Work order: The listing needs restating word for word.
Task material START
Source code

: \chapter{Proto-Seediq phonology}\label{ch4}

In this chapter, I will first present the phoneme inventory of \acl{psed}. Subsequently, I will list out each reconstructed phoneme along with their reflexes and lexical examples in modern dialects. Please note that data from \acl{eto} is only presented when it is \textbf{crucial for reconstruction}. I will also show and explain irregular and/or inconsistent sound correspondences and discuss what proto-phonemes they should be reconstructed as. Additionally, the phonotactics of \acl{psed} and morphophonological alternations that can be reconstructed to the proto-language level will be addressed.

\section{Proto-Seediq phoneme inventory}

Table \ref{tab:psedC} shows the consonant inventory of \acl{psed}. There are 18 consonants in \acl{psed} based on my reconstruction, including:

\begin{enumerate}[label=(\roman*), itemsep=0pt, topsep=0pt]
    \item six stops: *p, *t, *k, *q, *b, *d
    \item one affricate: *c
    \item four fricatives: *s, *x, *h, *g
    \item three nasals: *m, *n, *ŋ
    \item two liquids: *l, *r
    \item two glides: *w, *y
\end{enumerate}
Task material END
Solution to this problem:
Source code

: \chapter{Proto-Seediq phonology}\label{ch4}

In this chapter, I will first present the phoneme inventory of \acl{psed}. Subsequently, I will list out each reconstructed phoneme along with their reflexes and lexical examples in modern dialects. Please note that data from \acl{eto} is only presented when it is \textbf{crucial for reconstruction}. I will also show and explain irregular and/or inconsistent sound correspondences and discuss what proto-phonemes they should be reconstructed as. Additionally, the phonotactics of \acl{psed} and morphophonological alternations that can be reconstructed to the proto-language level will be addressed.

\section{Proto-Seediq phoneme inventory}

Table \ref{tab:psedC} shows the consonant inventory of \acl{psed}. There are 18 consonants in \acl{psed} based on my reconstruction, including:

\begin{enumerate}[label=(\roman*), itemsep=0pt, topsep=0pt]
    \item six stops: *p, *t, *k, *q, *b, *d
    \item one affricate: *c
    \item four fricatives: *s, *x, *h, *g
    \item three nasals: *m, *n, *ŋ
    \item two liquids: *l, *r
    \item two glides: *w, *y
\end{enumerate}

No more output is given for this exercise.